A revelação dos valores arrecadados pelos clubes com pay-per-view em 2022 foi feita nesta segunda-feira (27), na coluna de Allan Simon, no site UOL. Os números revelam o Grêmio recebendo R$ 45,3 milhões. O Cruzeiro faturou R$ 22,1 milhões, e o Atlético, R$ 19,9 milhões.
O que provoca a diferença é o modelo de remuneração com o pay-per-view para cada clube, que sempre tiveram cotas parelhas na Série A do Campeonato Brasileiro por terem realidades próximas.
Mas isso mudou na segunda metade da década passada. Um grupo de clubes, entre eles Atlético e Cruzeiro, ao pedir à Globo para anteciparem receitas de televisão com instituições financeiras, abriram mão do valor mínimo do pay-per-view, que foi calculado em cima de uma realidade que foi mudando a cada ano, com a crise econômica. Isso foi revelado pelo jornalista Rodrigo Mattos, em 2020.
O Grêmio não antecipou receita de televisão com bancos, por isso seu contrato original ainda é válido. Por isso ele arrecadou R$ 45,3 milhões com pay-per-view. Fosse considerada apenas a venda de pacotes para os seus torcedores, o tricolor gaúcho receberia R$ 24,2 milhões, valor muito próximo dos R$ 22,1 milhões do Cruzeiro, e R$ 19,9 milhões do Atlético.
O Internacional, rival histórico do Grêmio, segundo o levantamento de Allan Simon, ficou com R$ 18,8 milhões em 2022 no que se refere a pay-per-view, pois assim como a dupla mineira também abriu mão da cota mínima para fazer antecipação de receita de televisão.
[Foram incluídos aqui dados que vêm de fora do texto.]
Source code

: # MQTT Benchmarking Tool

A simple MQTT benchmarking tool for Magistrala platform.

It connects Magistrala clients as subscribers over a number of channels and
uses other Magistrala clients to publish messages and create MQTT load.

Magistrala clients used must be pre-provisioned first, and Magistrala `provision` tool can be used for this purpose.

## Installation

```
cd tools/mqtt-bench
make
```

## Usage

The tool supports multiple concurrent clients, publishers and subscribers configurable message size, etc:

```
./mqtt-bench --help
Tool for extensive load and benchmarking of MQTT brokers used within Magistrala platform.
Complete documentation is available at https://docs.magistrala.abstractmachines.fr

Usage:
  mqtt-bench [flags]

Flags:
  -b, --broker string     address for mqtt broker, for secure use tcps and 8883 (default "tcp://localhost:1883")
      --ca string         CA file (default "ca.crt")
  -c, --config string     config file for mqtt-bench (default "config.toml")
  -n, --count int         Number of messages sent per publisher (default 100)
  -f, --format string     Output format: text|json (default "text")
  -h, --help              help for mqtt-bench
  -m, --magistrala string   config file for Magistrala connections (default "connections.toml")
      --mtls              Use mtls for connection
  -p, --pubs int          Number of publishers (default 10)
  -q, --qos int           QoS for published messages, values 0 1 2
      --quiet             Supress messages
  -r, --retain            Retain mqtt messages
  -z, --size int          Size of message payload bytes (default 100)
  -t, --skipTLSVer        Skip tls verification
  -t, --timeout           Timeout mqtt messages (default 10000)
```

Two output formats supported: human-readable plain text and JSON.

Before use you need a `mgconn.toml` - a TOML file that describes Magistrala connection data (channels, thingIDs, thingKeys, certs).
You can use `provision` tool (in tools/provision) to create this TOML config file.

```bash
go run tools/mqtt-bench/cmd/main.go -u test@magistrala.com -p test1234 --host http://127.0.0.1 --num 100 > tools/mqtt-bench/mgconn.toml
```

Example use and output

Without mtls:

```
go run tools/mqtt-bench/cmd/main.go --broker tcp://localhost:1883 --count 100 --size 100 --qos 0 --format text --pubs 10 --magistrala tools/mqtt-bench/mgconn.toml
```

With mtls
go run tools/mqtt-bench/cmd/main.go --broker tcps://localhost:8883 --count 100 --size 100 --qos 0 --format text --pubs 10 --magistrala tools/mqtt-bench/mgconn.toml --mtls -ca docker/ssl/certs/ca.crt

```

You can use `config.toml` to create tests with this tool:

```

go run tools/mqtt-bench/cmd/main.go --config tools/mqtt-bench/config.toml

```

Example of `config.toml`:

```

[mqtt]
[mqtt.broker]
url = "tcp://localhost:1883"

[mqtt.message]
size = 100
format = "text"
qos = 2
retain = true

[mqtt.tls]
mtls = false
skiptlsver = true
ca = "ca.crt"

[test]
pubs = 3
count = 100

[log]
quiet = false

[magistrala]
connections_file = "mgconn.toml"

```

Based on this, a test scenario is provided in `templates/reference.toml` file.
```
Apesar de as diretorias atuais de Atlético e Cruzeiro serem “vítimas” de gestões passadas, pois estão recebendo menos da metade do que os clubes deveriam lucrar com o pay-per-view, a reportagem da Itatiaia pediu a posição dos dois clubes sobre o assunto.
O Galo confirma a situação, mas garante desconhecer o acordo do Grêmio com a televisão: “O Atlético fez adiantamentos em gestões anteriores e o acordo que ele tem com o Premiere está ligado diretamente ao número de assinantes que declaram torcer para o clube. O Atlético desconhece o acordo que o Grêmio tem, que os outros clubes têm”.